Dira-t-on que l’élément connu à priori n’est sans doute, à aucun degré, le contenu de la notion, la somme des caractères qu’elle comprend, mais qu’il consiste dans le lien de nécessité établi entre ces caractères, et qu’ainsi le concept de la notion, s’il n’est pas présupposé par les choses elles-mêmes, l’est du moins par la connaissance des choses ?

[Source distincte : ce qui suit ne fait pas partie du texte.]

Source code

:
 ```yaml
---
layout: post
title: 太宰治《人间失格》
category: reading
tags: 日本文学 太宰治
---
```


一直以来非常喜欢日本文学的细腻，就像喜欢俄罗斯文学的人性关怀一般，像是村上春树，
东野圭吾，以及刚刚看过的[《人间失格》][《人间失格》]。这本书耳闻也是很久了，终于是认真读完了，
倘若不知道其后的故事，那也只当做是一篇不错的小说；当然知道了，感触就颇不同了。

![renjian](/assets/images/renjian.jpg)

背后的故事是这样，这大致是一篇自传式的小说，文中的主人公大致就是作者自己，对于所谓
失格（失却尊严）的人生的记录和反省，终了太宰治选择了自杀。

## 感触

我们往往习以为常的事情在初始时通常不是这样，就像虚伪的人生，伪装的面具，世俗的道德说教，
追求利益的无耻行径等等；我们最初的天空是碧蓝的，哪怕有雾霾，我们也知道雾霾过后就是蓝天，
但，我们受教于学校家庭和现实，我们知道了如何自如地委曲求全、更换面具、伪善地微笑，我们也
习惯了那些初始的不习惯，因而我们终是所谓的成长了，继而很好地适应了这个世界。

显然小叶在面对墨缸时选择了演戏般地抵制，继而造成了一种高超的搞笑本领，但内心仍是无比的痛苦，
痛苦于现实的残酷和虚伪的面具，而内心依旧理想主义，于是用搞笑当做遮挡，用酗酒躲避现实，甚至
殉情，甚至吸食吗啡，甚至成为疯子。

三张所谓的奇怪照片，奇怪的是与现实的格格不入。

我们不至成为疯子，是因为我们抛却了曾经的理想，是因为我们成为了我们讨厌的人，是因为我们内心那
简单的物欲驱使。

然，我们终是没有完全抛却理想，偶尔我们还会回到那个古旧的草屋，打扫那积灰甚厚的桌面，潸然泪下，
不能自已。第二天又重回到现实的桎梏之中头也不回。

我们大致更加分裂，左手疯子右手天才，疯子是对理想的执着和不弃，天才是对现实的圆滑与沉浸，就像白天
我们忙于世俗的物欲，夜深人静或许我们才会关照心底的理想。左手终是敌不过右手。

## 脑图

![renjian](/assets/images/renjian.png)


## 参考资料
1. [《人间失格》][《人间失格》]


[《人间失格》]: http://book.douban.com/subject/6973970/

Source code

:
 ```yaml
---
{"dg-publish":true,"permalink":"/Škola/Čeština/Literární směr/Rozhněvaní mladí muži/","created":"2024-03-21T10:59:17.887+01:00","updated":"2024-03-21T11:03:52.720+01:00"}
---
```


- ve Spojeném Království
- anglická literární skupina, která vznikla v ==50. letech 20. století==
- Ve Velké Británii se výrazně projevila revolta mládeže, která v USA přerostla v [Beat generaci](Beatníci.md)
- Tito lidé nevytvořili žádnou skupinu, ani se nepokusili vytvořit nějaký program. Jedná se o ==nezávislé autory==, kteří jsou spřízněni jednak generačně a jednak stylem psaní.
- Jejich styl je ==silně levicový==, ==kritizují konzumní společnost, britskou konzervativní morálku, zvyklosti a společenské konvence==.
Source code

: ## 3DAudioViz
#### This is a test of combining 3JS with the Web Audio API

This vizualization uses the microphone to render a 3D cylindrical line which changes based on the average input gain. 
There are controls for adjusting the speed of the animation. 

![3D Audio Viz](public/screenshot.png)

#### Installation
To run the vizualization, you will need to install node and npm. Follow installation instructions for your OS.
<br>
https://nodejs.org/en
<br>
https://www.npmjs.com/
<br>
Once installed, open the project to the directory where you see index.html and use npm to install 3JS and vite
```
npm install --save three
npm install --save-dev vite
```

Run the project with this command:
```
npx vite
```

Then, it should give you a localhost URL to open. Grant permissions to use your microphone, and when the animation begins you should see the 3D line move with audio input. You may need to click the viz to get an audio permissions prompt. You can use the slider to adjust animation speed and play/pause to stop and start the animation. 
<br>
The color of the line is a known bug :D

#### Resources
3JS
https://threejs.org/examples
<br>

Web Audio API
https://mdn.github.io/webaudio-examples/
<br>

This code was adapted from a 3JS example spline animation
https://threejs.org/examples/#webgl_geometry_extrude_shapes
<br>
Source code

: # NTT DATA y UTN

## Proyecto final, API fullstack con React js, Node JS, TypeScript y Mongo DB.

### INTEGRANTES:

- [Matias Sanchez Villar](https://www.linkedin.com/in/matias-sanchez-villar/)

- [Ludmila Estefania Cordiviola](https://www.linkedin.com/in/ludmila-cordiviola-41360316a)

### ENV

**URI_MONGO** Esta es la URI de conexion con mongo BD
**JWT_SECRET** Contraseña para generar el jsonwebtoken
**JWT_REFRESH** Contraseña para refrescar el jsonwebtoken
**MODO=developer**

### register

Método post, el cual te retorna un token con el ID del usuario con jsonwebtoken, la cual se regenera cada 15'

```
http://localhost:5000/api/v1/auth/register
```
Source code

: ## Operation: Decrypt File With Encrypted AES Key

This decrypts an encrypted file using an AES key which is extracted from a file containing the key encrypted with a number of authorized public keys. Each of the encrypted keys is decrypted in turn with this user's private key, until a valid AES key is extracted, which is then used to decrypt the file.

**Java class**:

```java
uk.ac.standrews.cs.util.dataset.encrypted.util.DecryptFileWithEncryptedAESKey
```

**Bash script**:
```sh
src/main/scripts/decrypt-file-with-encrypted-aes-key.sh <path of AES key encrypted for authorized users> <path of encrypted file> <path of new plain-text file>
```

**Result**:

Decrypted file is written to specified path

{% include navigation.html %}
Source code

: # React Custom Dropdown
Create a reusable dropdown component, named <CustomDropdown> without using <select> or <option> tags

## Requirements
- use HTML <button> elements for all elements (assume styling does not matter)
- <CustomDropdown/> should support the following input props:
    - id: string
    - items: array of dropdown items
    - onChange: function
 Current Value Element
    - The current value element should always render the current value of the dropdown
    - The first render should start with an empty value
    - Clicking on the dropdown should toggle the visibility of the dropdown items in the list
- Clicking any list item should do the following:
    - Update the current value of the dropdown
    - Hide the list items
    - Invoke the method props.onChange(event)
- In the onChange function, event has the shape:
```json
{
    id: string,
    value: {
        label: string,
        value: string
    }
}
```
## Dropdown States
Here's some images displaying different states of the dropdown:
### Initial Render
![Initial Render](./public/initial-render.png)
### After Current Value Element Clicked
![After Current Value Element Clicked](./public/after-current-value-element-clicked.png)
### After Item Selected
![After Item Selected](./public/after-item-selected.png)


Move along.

Cette manière de concevoir la notion n’est pas encore exactement celle qui préside aux sciences positives. Elle est susceptible d’inspirer au savant la présomption ou le découragement. Persuadé que les choses se laissent enfermer dans des définitions, le savant érige en vérité définitive, en principes absolus, les formules auxquelles ont abouti ces recherches. C’est l’origine des systèmes, troncs superbes et rigides, d’où la sève se retire peu à peu, et qui sont voués à la mort. Et si, plus circonspect, le savant attend, pour ériger ses formules en principes, qu’elles soient adéquates à la réalité, il voit fuir devant lui l’objet de ses recherches à mesure qu’il s’en approche : la perfection même des méthodes et des instruments d’investigation ne fait que le convaincre de plus en plus du caractère purement approximatif des résultats qu’il obtient. C’est l’origine de ce scepticisme scientifique, qui ne veut plus voir dans la nature que des individus et des faits, parce qu’il est impossible d’y trouver des classes et des lois absolues. La science a pour objet l’étude des phénomènes ; elle se trahit elle-même, si elle commence par se faire des phénomènes une idée qui les transforme en choses en soi.